1952 film by T. R. Raghunath

Maappillai is a 1952 Indian Tamil-language drama film directed by T. R. Raghunath and written by V. N. Sambandam. The film stars T. R. Ramachandran, P. K. Saraswathi and T. K. Ramachandran. It revolves around a rags-to-riches story of an office boy, and the attempts made by his boss's son to destroy him and usurp his wealth. The film was released on 7 November 1952 and became a success.

== Cast ==
- T. R. Ramachandran as the office boy
- P. K. Saraswathi as Nalini
- T. K. Ramachandran as the printing-press head's son
- P. V. Narasimha Bharathi as Kumar
- Kaka Radhakrishnan as the doctor
- M. N. Rajam as the nurse
- R. Balasubramaniam as the printing-press head

== Production ==
Maappillai was directed by T. R. Raghunath, written by V. N. Sambandam and produced by National Productions. Cinematography was handled by P. S. Selvaraj, and editing by S. A. Murugesan. The film was shot and processed at Newton Studios. Its final length was 17647 feet.

== Soundtrack ==
The soundtrack was composed by T. R. Pappa and N. S. Balakrishnan, while the lyrics were written by Thanjai N. Ramaiah Dass. The song "Dosu Kodukka Venum", picturised on Radhakrishnan and Rajam, satirises "men, mores and morals", and attained popularity.
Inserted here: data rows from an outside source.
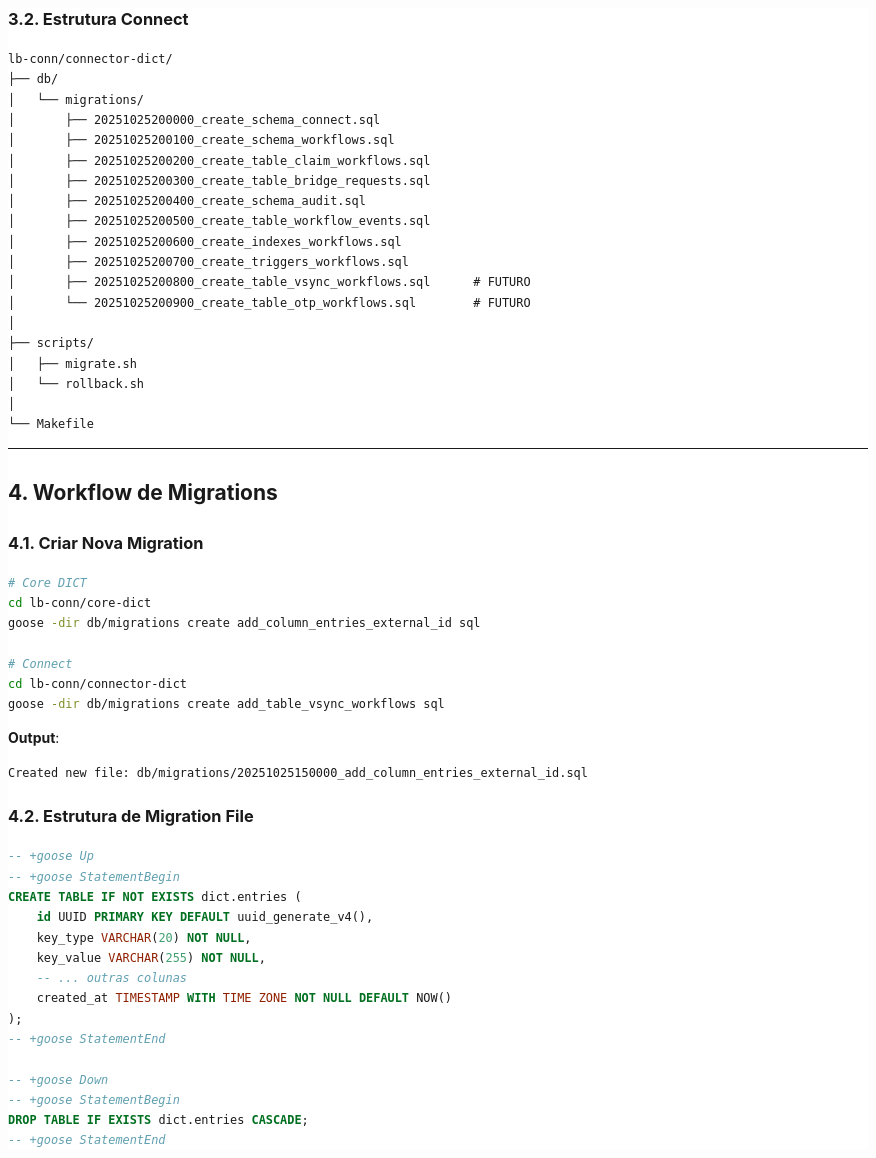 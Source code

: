 ### 3.2. Estrutura Connect

```
lb-conn/connector-dict/
├── db/
│   └── migrations/
│       ├── 20251025200000_create_schema_connect.sql
│       ├── 20251025200100_create_schema_workflows.sql
│       ├── 20251025200200_create_table_claim_workflows.sql
│       ├── 20251025200300_create_table_bridge_requests.sql
│       ├── 20251025200400_create_schema_audit.sql
│       ├── 20251025200500_create_table_workflow_events.sql
│       ├── 20251025200600_create_indexes_workflows.sql
│       ├── 20251025200700_create_triggers_workflows.sql
│       ├── 20251025200800_create_table_vsync_workflows.sql      # FUTURO
│       └── 20251025200900_create_table_otp_workflows.sql        # FUTURO
│
├── scripts/
│   ├── migrate.sh
│   └── rollback.sh
│
└── Makefile
```

---

## 4. Workflow de Migrations

### 4.1. Criar Nova Migration

```bash
# Core DICT
cd lb-conn/core-dict
goose -dir db/migrations create add_column_entries_external_id sql

# Connect
cd lb-conn/connector-dict
goose -dir db/migrations create add_table_vsync_workflows sql
```

**Output**:
```
Created new file: db/migrations/20251025150000_add_column_entries_external_id.sql
```

### 4.2. Estrutura de Migration File

```sql
-- +goose Up
-- +goose StatementBegin
CREATE TABLE IF NOT EXISTS dict.entries (
    id UUID PRIMARY KEY DEFAULT uuid_generate_v4(),
    key_type VARCHAR(20) NOT NULL,
    key_value VARCHAR(255) NOT NULL,
    -- ... outras colunas
    created_at TIMESTAMP WITH TIME ZONE NOT NULL DEFAULT NOW()
);
-- +goose StatementEnd

-- +goose Down
-- +goose StatementBegin
DROP TABLE IF EXISTS dict.entries CASCADE;
-- +goose StatementEnd
```
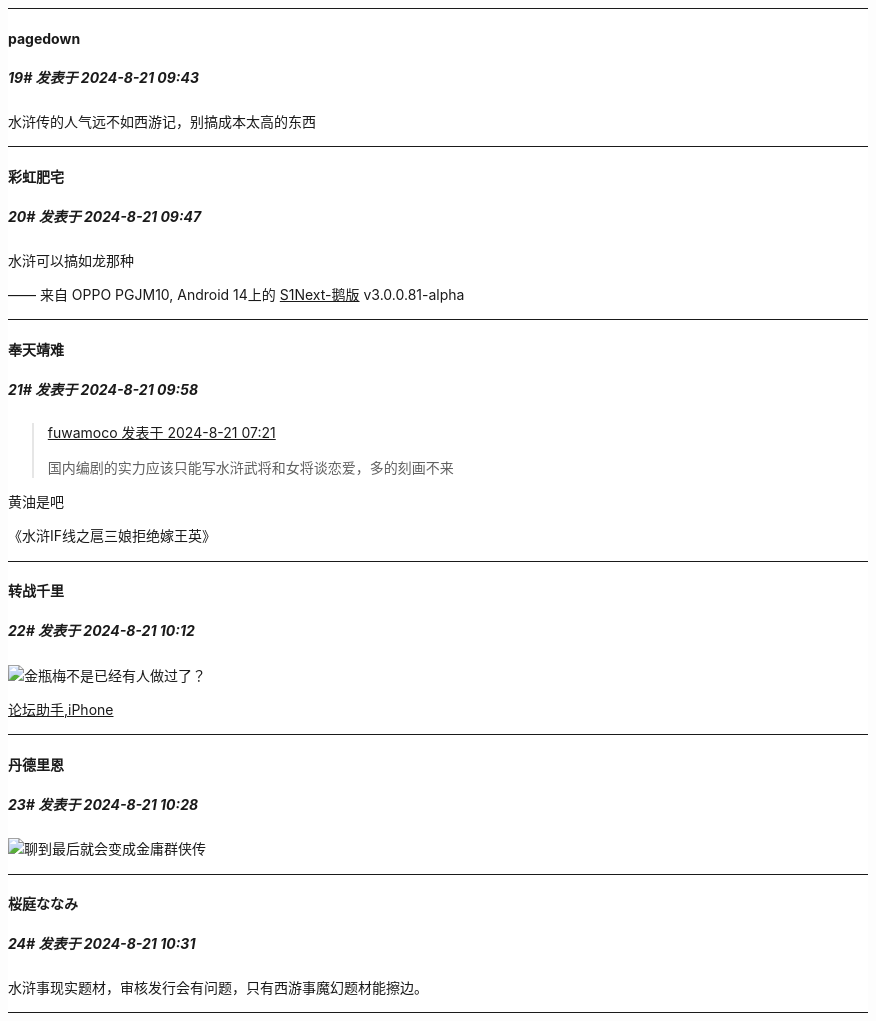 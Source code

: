 *****

####  pagedown  
##### 19#       发表于 2024-8-21 09:43

水浒传的人气远不如西游记，别搞成本太高的东西

*****

####  彩虹肥宅  
##### 20#       发表于 2024-8-21 09:47

水浒可以搞如龙那种

—— 来自 OPPO PGJM10, Android 14上的 [S1Next-鹅版](https://github.com/ykrank/S1-Next/releases) v3.0.0.81-alpha

*****

####  奉天靖难  
##### 21#       发表于 2024-8-21 09:58

<blockquote><a href="httphttps://bbs.saraba1st.com/2b/forum.php?mod=redirect&amp;goto=findpost&amp;pid=65963334&amp;ptid=2195900" target="_blank">fuwamoco 发表于 2024-8-21 07:21</a>

国内编剧的实力应该只能写水浒武将和女将谈恋爱，多的刻画不来</blockquote>
黄油是吧

《水浒IF线之扈三娘拒绝嫁王英》

*****

####  转战千里  
##### 22#       发表于 2024-8-21 10:12

<img src="https://static.saraba1st.com/image/smiley/face2017/018.png" referrerpolicy="no-referrer">金瓶梅不是已经有人做过了？

[论坛助手,iPhone](https://bbs.saraba1st.com/2b/forum.php?mod=viewthread&amp;tid=2029836)

*****

####  丹德里恩  
##### 23#       发表于 2024-8-21 10:28

<img src="https://static.saraba1st.com/image/smiley/face2017/037.png" referrerpolicy="no-referrer">聊到最后就会变成金庸群侠传

*****

####  桜庭ななみ  
##### 24#       发表于 2024-8-21 10:31

水浒事现实题材，审核发行会有问题，只有西游事魔幻题材能擦边。

*****
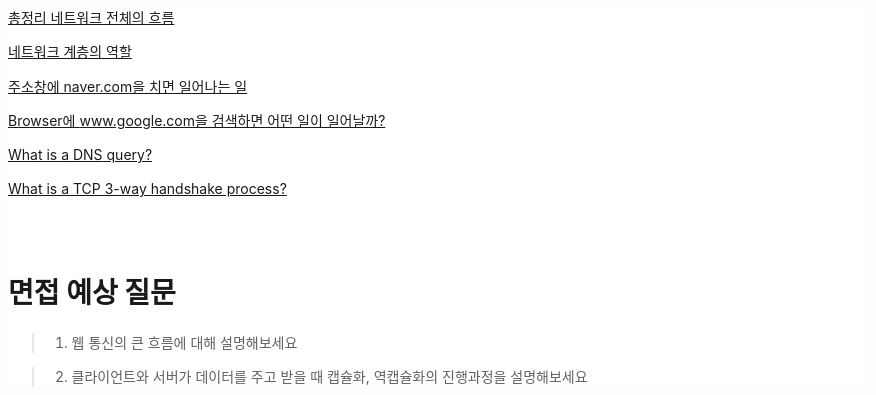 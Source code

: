 [총정리 네트워크 전체의 흐름](https://lamarr.dev/networkingbeginner/2020/03/23/13.html)

[네트워크 계층의 역할](https://github.com/wjdrbs96/Today-I-Learn/blob/master/Network/Network/Network%20Layer.md)

[주소창에 naver.com을 치면 일어나는 일](https://github.com/WooVictory/Ready-For-Tech-Interview/blob/master/Network/%EC%A3%BC%EC%86%8C%EC%B0%BD%EC%97%90%20naver.com%EC%9D%84%20%EC%B9%98%EB%A9%B4%20%EC%9D%BC%EC%96%B4%EB%82%98%EB%8A%94%20%EC%9D%BC.md)

[Browser에 www.google.com을 검색하면 어떤 일이 일어날까?](https://devjin-blog.com/what-happen-browser-search/)

[What is a DNS query?](https://www.cloudns.net/wiki/article/254/)

[What is a TCP 3-way handshake process?](https://afteracademy.com/blog/what-is-a-tcp-3-way-handshake-process)

<br/>

# 면접 예상 질문

> 1. 웹 통신의 큰 흐름에 대해 설명해보세요

> 2. 클라이언트와 서버가 데이터를 주고 받을 때 캡슐화, 역캡슐화의 진행과정을 설명해보세요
| Song | Singer/s | Music | Duration |
| "Kadhalil Vinghanam" | A. M. Rajah & P. Leela | T. R. Pappa | 03:04 |
| "All Right.... Naanoru Ragasiyam" | A. G. Rathnamala | 02:39 |
| "Dosu Kodukka Venum" | Thiruchi Loganathan & A. G. Rathnamala | N. S. Balakrishnan | 03:21 |
| "Kannum Karutha Kudumbam" | P. Leela | 03:13 |
| "Mayangadhe Madhi" | A. P. Komala | 03:43 |
| "Sirandha Ulaginile" | P. Leela & Soolamangalam Rajalakshmi | 06:24 |
| "Raja Kudumbatthil" | Thiruchi Loganathan & A. G. Rathnamala | 02:31 |
| "Inbame Siridhum Ariyaadha" | P. Leela | 01:10 |
| "Kanneerthaan.... Pennaaga Pirandhaal" | P. Leela | 03:03 |

== Release and reception ==
Maappillai was released on 7 November 1952. The film initially faced a poor commercial performance; in response, the makers bought the rights to a short film advertising a circus and added it to screenings. This attracted more audiences, and the film became a commercial success.